## EXERCISE INSTRUCTIONS
Word for word, print all of the lines below.

## PROVIDED DATA
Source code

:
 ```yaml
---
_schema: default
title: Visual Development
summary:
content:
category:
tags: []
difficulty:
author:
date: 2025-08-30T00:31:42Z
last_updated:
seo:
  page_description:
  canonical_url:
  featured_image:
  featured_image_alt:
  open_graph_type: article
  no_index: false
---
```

## PROBLEM SOLUTION
Source code

:
 ```yaml
---
_schema: default
title: Visual Development
summary:
content:
category:
tags: []
difficulty:
author:
date: 2025-08-30T00:31:42Z
last_updated:
seo:
  page_description:
  canonical_url:
  featured_image:
  featured_image_alt:
  open_graph_type: article
  no_index: false
---
```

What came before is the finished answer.